Using the most recent figures, South Africa, Namibia and Haiti are among the most unequal countries in terms of income distribution – based on the Gini index estimates from the World Bank.
Ukraine, Slovenia and Norway rank as the most equal nations in the world. Namibia is a upper middle income country – a ranking our leaders regard misleading – with an estimated annual GDP per capita of US$5,828 but has extreme inequalities in income distribution and standard of living. It leads the list of countries by income inequality with a Gini coefficient of 70.7 (CIA) and 74.3 (UN). President Hage Geingob has been a leading critic of the classification of the country at upper middle income, saying the ranking overlooks realities on the ground.
“What this simplistic approach hides is the fact that the wealth is concentrated in the hands of just five percent of the people,” Geingob remarked in 2013, then as prime minister of the country. The President’s view on this remains intact to this day, and his push for key reforms, through initiatives such as the envisaged New Equitable Economic Empowerment Framework (NEEEF) policy, is testimony to his desire for change.
Namibia’s inequality must always be viewed in the context of history, which chronicles how designated groups, especially those of Caucasian extraction, enjoyed exclusive and undeterred access to means of production such as land, capital and labour. It is these groups – now joined by a few black elites – in whose hands the country’s wealth is concentrated, a fact that the Bretton Woods institutions often ignore when ranking our country. Consequently, many international donor organisations have vacated the country on the understanding that the boy that is Namibia is now a man who can stand on his own feet unassisted.
The immediate effects of such en-masse withdrawals of such donors has been laid bare for all to see. Factories that manufactured free condoms for the populace are closing shop due to their donors’ withdrawal, while, as reported last week by New Era, organisations such as the Council of Churches in Namibia (CCN) are begging for funds to pay salaries and other basic administrative necessities. But since the world has made up its mind about our supposed economic standing, we can no longer blame history or the rating institutions for our troubles.
And this is where development programmes, such as the Fifth National Development Plan (NDP5) launched this week, must be rolled out in such a way that they tackle thorny issues such as income disparities among citizens. By the end of NDP5 in five years’ time, it is our expressed hope that NEEEF would be fully functional, but in a manner that respects the supreme law of the land and basic tenets of human rights.
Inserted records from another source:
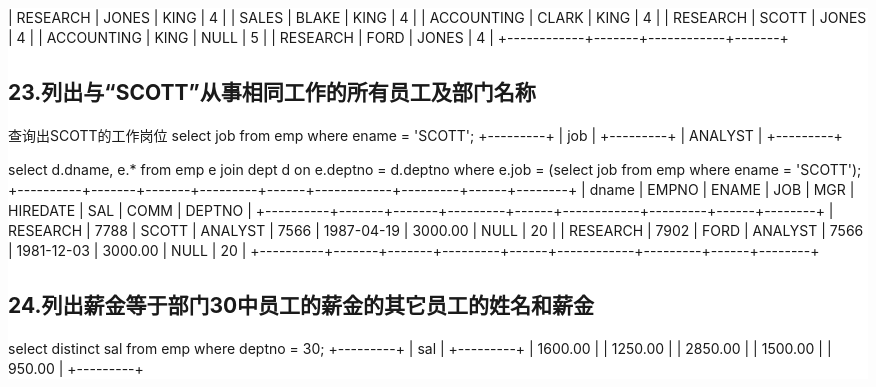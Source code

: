 | RESEARCH   | JONES | KING       |     4 |
| SALES      | BLAKE | KING       |     4 |
| ACCOUNTING | CLARK | KING       |     4 |
| RESEARCH   | SCOTT | JONES      |     4 |
| ACCOUNTING | KING  | NULL       |     5 |
| RESEARCH   | FORD  | JONES      |     4 |
+------------+-------+------------+-------+

## 23.列出与“SCOTT”从事相同工作的所有员工及部门名称

查询出SCOTT的工作岗位
select job from emp where ename = 'SCOTT';
+---------+
| job     |
+---------+
| ANALYST |
+---------+

select 
	d.dname,
	e.*
from
	emp e
join
	dept d
on
	e.deptno = d.deptno
where
	e.job = (select job from emp where ename = 'SCOTT');
+----------+-------+-------+---------+------+------------+---------+------+--------+
| dname    | EMPNO | ENAME | JOB     | MGR  | HIREDATE   | SAL     | COMM | DEPTNO |
+----------+-------+-------+---------+------+------------+---------+------+--------+
| RESEARCH |  7788 | SCOTT | ANALYST | 7566 | 1987-04-19 | 3000.00 | NULL |     20 |
| RESEARCH |  7902 | FORD  | ANALYST | 7566 | 1981-12-03 | 3000.00 | NULL |     20 |
+----------+-------+-------+---------+------+------------+---------+------+--------+

## 24.列出薪金等于部门30中员工的薪金的其它员工的姓名和薪金

select distinct sal from emp where deptno = 30;
+---------+
| sal     |
+---------+
| 1600.00 |
| 1250.00 |
| 2850.00 |
| 1500.00 |
|  950.00 |
+---------+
Our caution is against the backdrop of uncertainty about how NEEEF would be implemented, amidst talk that it targets white-owned businesses. This, of course, can’t be any further from the truth. It is a fake and unsubstantiated fear premised on attempts to draw international sympathy, solidarity and condemnation. NDP5 must produce genuine empowerment for the average Namibian, as opposed to cosmetic PR exercises seeking external legitimacy. While promoting entrepreneurship, NDP5 must ring radical changes to the Namibian development landscape, through not only providing skills to young people but also providing them with more opportunities to excel.